36. There is another different way to look at the significance of the repeated secret proceedings permitted by the Act. In particular, the Act raises the issue of whether the inequality between the parties created by the secret proceedings destroys the appearance of independence and impartiality of the designated judge. It is inconsistent with the appearance of independence and impartiality of a judge for that judge to have ex parte communication with one party and to make decisions on materials which are not disclosed to the other party, while appearing at the same time maintaining the appearance of independence and impartiality and of doing justice between the parties.

37. The effect of ex parte relations between one party and the bench has already been explored in Canada and such relations have been treated seriously. For example, in Canada v. Tobiass, two judges of the Federal Court had had ex parte communication with a representative of the Attorney General of Canada in a hearing about revocating Tobiass' Canadian citizenship. The communication was about the slow pace of the proceedings.

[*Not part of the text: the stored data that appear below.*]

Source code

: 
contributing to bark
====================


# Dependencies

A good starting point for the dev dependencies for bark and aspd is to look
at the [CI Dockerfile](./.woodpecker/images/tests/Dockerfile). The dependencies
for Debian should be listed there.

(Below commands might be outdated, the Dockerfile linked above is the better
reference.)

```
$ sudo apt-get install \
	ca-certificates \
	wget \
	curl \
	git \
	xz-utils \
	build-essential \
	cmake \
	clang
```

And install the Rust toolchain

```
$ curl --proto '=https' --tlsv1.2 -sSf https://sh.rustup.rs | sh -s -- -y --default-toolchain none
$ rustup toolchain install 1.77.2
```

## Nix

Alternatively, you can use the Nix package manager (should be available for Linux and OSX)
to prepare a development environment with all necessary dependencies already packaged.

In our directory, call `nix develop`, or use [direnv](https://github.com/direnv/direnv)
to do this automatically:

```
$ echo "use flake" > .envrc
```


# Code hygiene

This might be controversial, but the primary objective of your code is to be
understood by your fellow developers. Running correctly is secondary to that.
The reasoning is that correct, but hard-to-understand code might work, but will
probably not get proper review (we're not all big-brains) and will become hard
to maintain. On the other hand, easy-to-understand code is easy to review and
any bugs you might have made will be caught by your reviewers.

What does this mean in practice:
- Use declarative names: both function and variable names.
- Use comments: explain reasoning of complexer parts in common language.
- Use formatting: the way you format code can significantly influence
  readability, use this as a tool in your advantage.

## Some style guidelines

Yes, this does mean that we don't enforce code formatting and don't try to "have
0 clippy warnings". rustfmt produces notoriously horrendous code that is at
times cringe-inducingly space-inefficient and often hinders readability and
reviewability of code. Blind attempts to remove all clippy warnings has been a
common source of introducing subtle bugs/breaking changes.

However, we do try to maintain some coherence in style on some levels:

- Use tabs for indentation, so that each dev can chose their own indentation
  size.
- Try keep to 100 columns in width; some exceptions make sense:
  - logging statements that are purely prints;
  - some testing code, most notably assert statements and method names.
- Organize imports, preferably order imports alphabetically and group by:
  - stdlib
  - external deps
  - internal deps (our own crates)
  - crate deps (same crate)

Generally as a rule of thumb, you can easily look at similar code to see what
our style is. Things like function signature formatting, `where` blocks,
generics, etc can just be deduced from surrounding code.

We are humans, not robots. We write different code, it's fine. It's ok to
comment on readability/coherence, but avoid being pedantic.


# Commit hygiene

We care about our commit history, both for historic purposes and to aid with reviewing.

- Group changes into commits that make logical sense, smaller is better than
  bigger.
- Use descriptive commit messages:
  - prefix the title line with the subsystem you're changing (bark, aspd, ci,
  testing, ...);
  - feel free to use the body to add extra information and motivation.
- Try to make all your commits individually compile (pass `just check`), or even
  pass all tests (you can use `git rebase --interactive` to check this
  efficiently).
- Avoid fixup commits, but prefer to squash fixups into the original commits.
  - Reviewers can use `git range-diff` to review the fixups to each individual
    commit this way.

The Supreme Court of Canada held that the contact caused damage to the appearance of judicial independence and directed that the two judges have nothing more to do with the case. By contrast, the Act allows the designated judge to have ex parte communication with the representatives of the Minister and Solicitor General about not the pace of proceedings, but rather about the far more important fact of introducing secret evidence.

The designated judge then determines the reasonableness of the certificate based in part on the secret evidence. The Act flies in the face of the principles enunciated in Canada v. Tobiass. (Tobiass v. Canada [1997] 3 S.C.R. 391)

(D) “Anything” Can Be Evidence

38. Section 78(j) of the Act allows the judge to “receive into evidence anything that, in the opinion of the judge, is appropriate, even if it is inadmissible in a court of law, and may base the decision on that evidence”.

39. Section 78(j) of the Act apparently allows anything to be used - articles, hearsay, double hearsay, triple hearsay. The evidence does not have to given under oath or solemn affirmation. It does not have to be subject to cross-examination in order to test it. There are no meaningful limits.

40. As a result, in the proceedings before Mr. Justice Blais, Mr. Zundel faced mountains of hearsay “evidence” which is not sworn and not subject to challenge through cross-examination, thereby denying him any basic entitlement to principles of fairness and fundamental justice.

(E) Low and Uncertain Standards of Proof

41. Section 80 of the Act does not require the judge to determine whether
the person is actually a danger to national security, but simply whether the Certificate is reasonable (a clearly lower standard). For example, if the judge concludes that the person is not a danger to national security but that others (such as the Minister and Solicitor General) could disagree (and have disagreed) with that conclusion, the judge is required to find the Certificate reasonable and the Certificate becomes a removal order, which is not subject to appeal.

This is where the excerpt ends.